| 要旨トップ | 目次 | | 日本生態学会第57回全国大会 (2010年3月,東京) 講演要旨 |
一般講演(ポスター発表) P2-171
微小陸貝はどのようにして分布を広げているのだろうか?
近年、小笠原諸島母島の鳥の糞からノミガイ(Tornatellides boeningi)などの小型陸貝の殻が極めて損傷の少ない状態で発見された。そこで我々は、野外で糞から陸貝が見つかったメジロとヒヨドリにノミガイを与え、実際に生きて排泄されるかを実験的に検証した。排泄された個体の生存率を調べたところ、およそ15%が生還することが示された。また、小笠原諸島父島および母島におけるノミガイのmtDNAを用いて、AMOVAによる集団構造の解析、Mantel testによるIsolation by distanceの検証を行った。
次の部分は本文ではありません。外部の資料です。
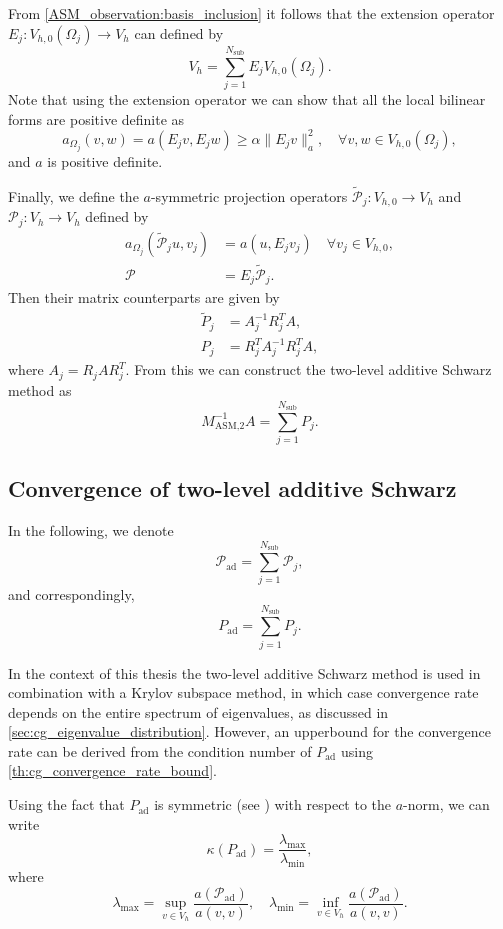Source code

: From \cref{ASM_observation:basis_inclusion} it follows that the extension operator $E_j: V_{h,0}(\Omega_j) \rightarrow V_h$ can defined by
\[
  V_h = \sum_{j=1}^{N_{\text{sub}}} E_j V_{h,0}(\Omega_j).
\]
Note that using the extension operator we can show that all the local bilinear forms are positive definite as
\[
  a_{\Omega_j}(v,w) = a(E_j v, E_j w) \geq \alpha \| E_j v \|_a^2, \quad \forall v,w\in V_{h,0}(\Omega_j),
\]
and $a$ is positive definite.

Finally, we define the $a$-symmetric projection operators $\tilde{\mathcal{P}}_j: V_{h,0} \rightarrow V_h$ and $\mathcal{P}_j:V_h \rightarrow V_h$ defined by
\begin{align*}
  a_{\Omega_j}(\tilde{\mathcal{P}}_j u, v_j) & = a(u, E_j v_j) \quad \forall v_j \in V_{h,0}, \\
  \mathcal{P}                                & = E_j \tilde{\mathcal{P}}_j.
\end{align*}
Then their matrix counterparts are given by
\begin{align*}
  \tilde{P}_j & =  A_j^{-1} R_j^T A,      \\
  P_j         & = R_j^T A_j^{-1} R_j^T A,
\end{align*}
where $A_j = R_j A R_j^T$. From this we can construct the two-level additive Schwarz method as
\begin{equation}
  M_{\text{ASM,2}}^{-1} A = \sum_{j=1}^{N_{\text{sub}}} P_j.
  \label{eq:two_level_ASM_projections}
\end{equation}

\subsection{Convergence of two-level additive Schwarz}\label{sec:two_level_ASM_convergence}
In the following, we denote
\[
  \mathcal{P}_{\text{ad}} = \sum_{j=1}^{N_{\text{sub}}} \mathcal{P}_j,
\]
and correspondingly,
\[
  P_{\text{ad}} = \sum_{j=1}^{N_{\text{sub}}} P_j.
\]

In the context of this thesis the two-level additive Schwarz method is used in combination with a Krylov subspace method, in which case convergence rate depends on the entire spectrum of eigenvalues, as discussed in \cref{sec:cg_eigenvalue_distribution}. However, an upperbound for the convergence rate can be derived from the condition number of $P_{\text{ad}}$ using \cref{th:cg_convergence_rate_bound}.

Using the fact that $P_{\text{ad}}$ is symmetric (see \cite[Lemma 5.8]{schwarz_methods_Dolean_2015}) with respect to the $a$-norm, we can write
\[
  \kappa(P_{\text{ad}}) = \frac{\lambda_{\text{max}}}{\lambda_{\text{min}}},
\]
where
\[
  \lambda_{\text{max}} = \sup_{v\in V_h} \frac{a(\mathcal{P}_{\text{ad}})}{a(v,v)}, \quad \lambda_{\text{min}} = \inf_{v\in V_h} \frac{a(\mathcal{P}_{\text{ad}})}{a(v,v)}.
\]


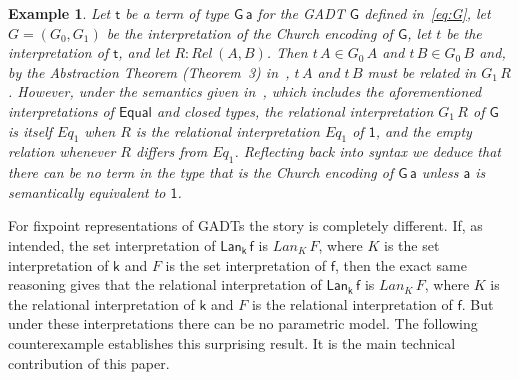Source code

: \documentclass[submission,copyright,creativecommons]{eptcs}
\newtheorem{example}[thm]{Example}
\begin{document}
\begin{example}\label{ex:CE-par}
Let $\mathsf{t}$ be a term of type $\mathsf{G\,a}$ for the GADT
$\mathsf{G}$ defined in~\eqref{eq:G}, let $G = (G_0,G_1)$ be the
interpretation of the Church encoding of $\mathsf{G}$, let $t$ be the
interpretation of $\mathsf{t}$, and let $R :
\mathit{Rel}\,(A,B)$. Then $t\, A \in G_0\,A$ and $t\,B \in G_0\,B$
and, by the Abstraction Theorem (Theorem~3) in~\cite{atk12}, $t\,A$
and $t\,B$ must be related in $G_1\,R$. However, under the semantics
given in~\cite{atk12}, which includes the aforementioned
interpretations of $\mathsf{Equal}$ and closed types, the relational
interpretation $G_1\,R$ of $\mathsf{G}$ is itself $\mathit{Eq}_1$ when
$R$ is the relational interpretation $\mathit{Eq}_1$ of $\mathsf{1}$,
and the empty relation whenever $R$ differs from
$\mathit{Eq}_1$. Reflecting back into syntax we deduce that there can
be no term in the type that is the Church encoding of $\mathsf{G\,a}$
unless $\mathsf{a}$ is semantically equivalent to $\mathsf{1}$.
\end{example}

For fixpoint representations of GADTs the story is completely
different. If, as intended, the set interpretation of
$\mathsf{Lan_k\,f}$ is $\mathit{Lan}_K\,F$, where $K$ is the set
interpretation of $\mathsf{k}$ and $F$ is the set interpretation of
$\mathsf{f}$, then the exact same reasoning gives that the relational
interpretation of $\mathsf{Lan_k\,f}$ is $\mathit{Lan}_K\,F$, where
$K$ is the relational interpretation of $\mathsf{k}$ and $F$ is the
relational interpretation of $\mathsf{f}$. But under these
interpretations there can be no parametric model. The following
counterexample establishes this surprising result. It is the main
technical contribution of this paper.
\end{document}
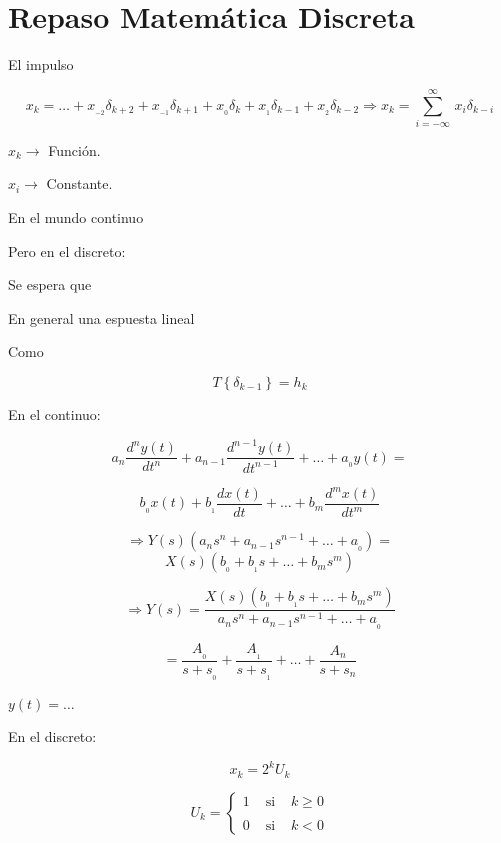 \section{Repaso Matemática Discreta}


El impulso



$$x_{k} = \ldots + x_{_{-2}}\delta_{k + 2} + x_{_{-1}}\delta_{k + 1} + x_{_0} \delta_{k} + x_{_1}\delta_{k - 1} + x_{_2}\delta_{k - 2} \Rightarrow x_{k} = \sum_{i = -\infty}^{\infty}\, x_{i}\delta_{k - i}$$

$x_{k} \rightarrow $ Función.

$x_{i} \rightarrow $ Constante.

En el mundo continuo


Pero en el discreto:


Se espera que 


En general una espuesta lineal


Como 

$$T\left\lbrace \delta_{k - 1} \right\rbrace = h_{k}$$


En el continuo:

$$a_{n}\dfrac{d^{n}y(t)}{dt^{n}} + a_{n - 1}\dfrac{d^{n - 1}y(t)}{dt^{n - 1}} + \ldots + a_{_0}y(t) = $$

$$b_{_0}x(t) + b_{_1}\dfrac{dx(t)}{dt} + \ldots + b_{m} \dfrac{d^{m}x(t)}{dt^{m}}$$

$$\Rightarrow Y(s)(a_{n}s^{n} + a_{n - 1}s^{n - 1} + \ldots + a_{_0}) = $$
$$X(s)(b_{_0} + b_{_1}s + \ldots + b_{m}s^{m})$$

$$\Rightarrow Y(s) = \dfrac{X(s)(b_{_0} + b_{_1}s + \ldots + b_{m}s^{m})}{a_{n}s^{n} + a_{n - 1}s^{n - 1} + \ldots + a_{_0}}$$

$$= \dfrac{A_{_0}}{s + s_{_0}} + \dfrac{A_{_1}}{s + s_{_1}} + \ldots + \dfrac{A_{n}}{s + s_{n}}$$

$y(t) = \ldots$

En el discreto:

$$x_{k} = 2^k U_{k}$$

\[
U_{k} = \left\{
\begin{array}{lcl}
1 & \mbox{	si } & k\geq 0 \\
  &              &         \\    
0 & \mbox{ si }  & k < 0
\end{array}
\right.
\]

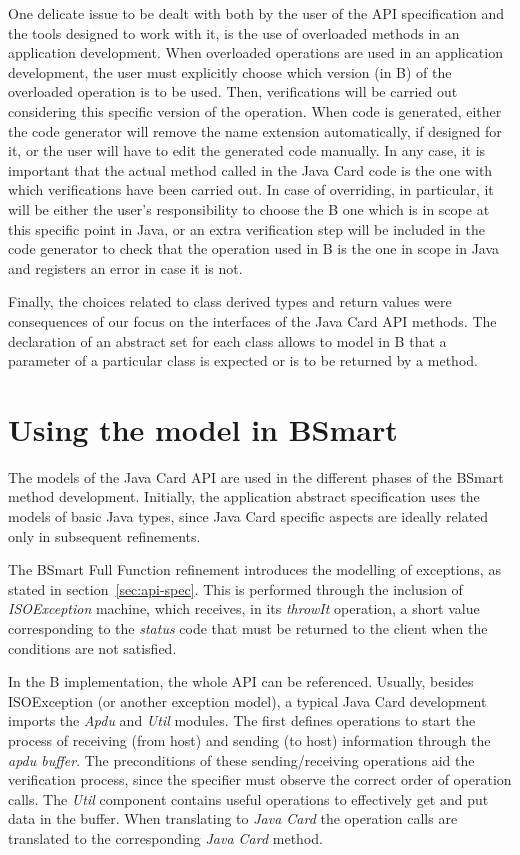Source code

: \documentclass{entcs}
\begin{document}
One delicate issue to be dealt with both by the user of the API
specification and the tools designed to work with it, is the use of
overloaded methods in an application development. When overloaded
operations are used in an application development, the user must
explicitly choose which version (in B) of the overloaded operation is to be
used. Then, verifications will be carried out considering this
specific version of the operation. When code is generated, either the
code generator will remove the name extension automatically, if
designed for it, or the user will have to edit the generated code
manually. In any case, it is important that the actual method called
in the Java Card code is the one with which verifications have been
carried out.  In case of overriding, in particular, it will be either
the user's responsibility to choose the B one which is in scope at
this specific point in Java, or an extra verification step will be
included in the code generator to check that the operation used in
B is the one in scope in Java and registers an error in case it is
not.

Finally, the choices related to class derived types and return values were consequences of our focus on the interfaces of the Java Card API methods. The declaration of an abstract set for each class allows to model in B that a parameter of a particular class is expected or is to be returned by a method. 




\section{Using the model in BSmart}

The models of the Java Card API are used in the different phases of the 
BSmart method development. Initially, the application 
abstract specification uses the models of basic Java types, 
since Java Card specific aspects are ideally related only
in subsequent refinements.

The BSmart Full Function refinement introduces the modelling of exceptions, 
as stated in section~\ref{sec:api-spec}. This is performed through  the inclusion
of \emph{ISOException} machine, which receives, in its \emph{throwIt} operation, 
a short value corresponding to the \emph{status} code that must be returned to 
the client when the conditions are not satisfied.  

In the B implementation, the whole API can be referenced. Usually,
besides ISOException (or another exception model), a typical Java Card
development imports the \emph{Apdu} and \emph{Util} modules. The first
defines operations to start the process of receiving (from host) and
sending (to host) information through the \emph{apdu buffer}. The
preconditions of these sending/receiving operations aid the
verification process, since the specifier must observe the correct
order of operation calls. The \emph{Util} component contains useful
operations to effectively get and put data in the buffer. When
translating to \emph{Java Card} the operation calls are translated
to the corresponding \emph{Java Card} method.
\end{document}
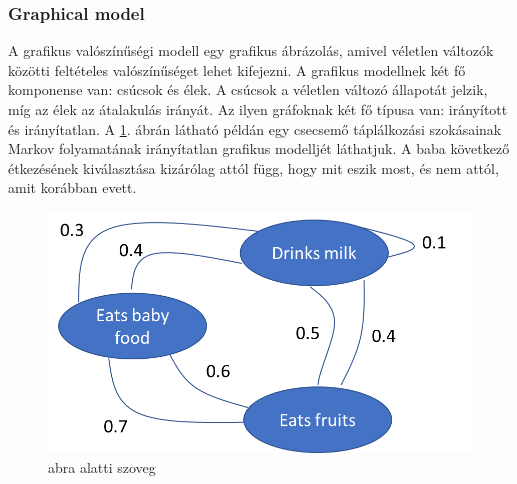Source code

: \subsubsection{Graphical model}

A grafikus valószínűségi modell egy grafikus ábrázolás, amivel véletlen változók közötti feltételes valószínűséget lehet kifejezni. A grafikus modellnek két fő komponense van: csúcsok és élek. A csúcsok a véletlen változó állapotát jelzik, míg az élek az átalakulás irányát. Az ilyen gráfoknak két fő típusa van: irányított és irányítatlan. A \ref{fig:graph}. ábrán látható példán egy csecsemő táplálkozási szokásainak Markov folyamatának irányítatlan grafikus modelljét láthatjuk. A baba következő étkezésének kiválasztása kizárólag attól függ, hogy mit eszik most, és nem attól, amit korábban evett.

\begin{figure}[ht]
	\centering
	\includegraphics[width=0.7\columnwidth]{figures/graph_example.png}
	\caption{abra alatti szoveg}
	\label{fig:graph}
\end{figure}




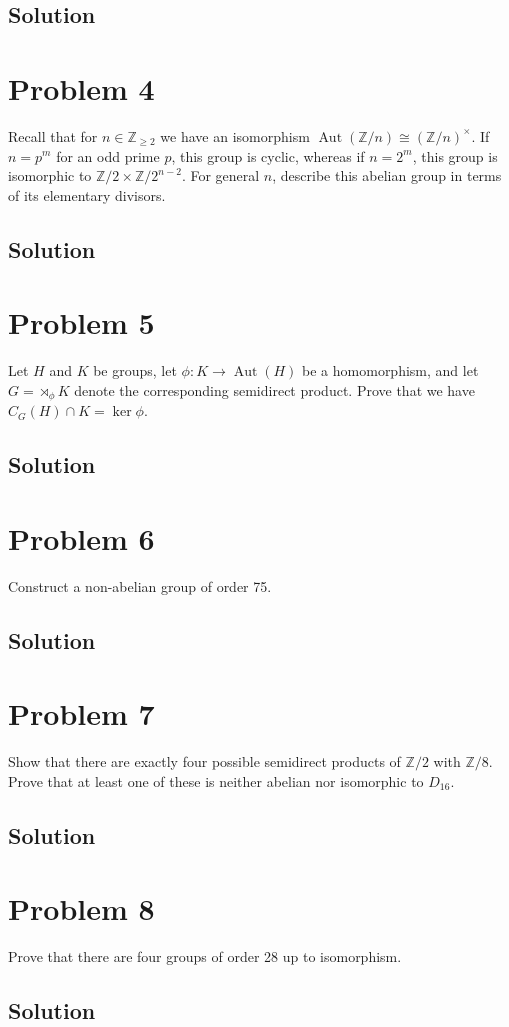 \documentclass[fleqn]{article}
\DeclareMathOperator{\Aut}{Aut}
\begin{document}
        \subsection{Solution}
        
    
    \section{Problem 4}
    Recall that for $n \in \mathbb{Z}_{\geq 2}$ we have an isomorphism $\Aut(\mathbb{Z}/n) \cong (\mathbb{Z}/n)^\times$.  If $n = p^m$ for an odd prime $p$, this group is cyclic, whereas if $n = 2^m$, this group is isomorphic to $\mathbb{Z}/2 \times \mathbb{Z}/2^{n - 2}$.  For general $n$, describe this abelian group in terms of its elementary divisors.
        
        \subsection{Solution}
        
    
    \section{Problem 5}
    Let $H$ and $K$ be groups, let $\phi: K \to \Aut(H)$ be a homomorphism, and let $G = \rtimes_\phi K$ denote the corresponding semidirect product.  Prove that we have $C_G(H) \cap K = \ker \phi$.
        
        \subsection{Solution}
        
    
    \section{Problem 6}
    Construct a non-abelian group of order 75.
        
        \subsection{Solution}
        
    
    \section{Problem 7}
    Show that there are exactly four possible semidirect products of $\mathbb{Z}/2$ with $\mathbb{Z}/8$.  Prove that at least one of these is neither abelian nor isomorphic to $D_{16}$.
        
        \subsection{Solution}
        
    
    \section{Problem 8}
    Prove that there are four groups of order 28 up to isomorphism.
        
        \subsection{Solution}
        
    
\end{document}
その結果、父島集団ではIsolation by distanceの効果が検出されたのに対し、母島集団では遺伝子流動が頻繁に起きており、長距離分散が起きている可能性が示唆された。自力による移動力の著しく低い微小陸貝が能動的に長距離分散を行っているとは考えにくい。しかし、鳥の捕食による受動的な分散の可能性があること、さらに父島ではこれまで鳥の糞から陸貝が見つかっていないことからこれらの結果を説明できる。
以上の結果から、鳥の捕食による分散というあたかも植物の種子のような微小陸貝の分散様式のひとつが明らかになった。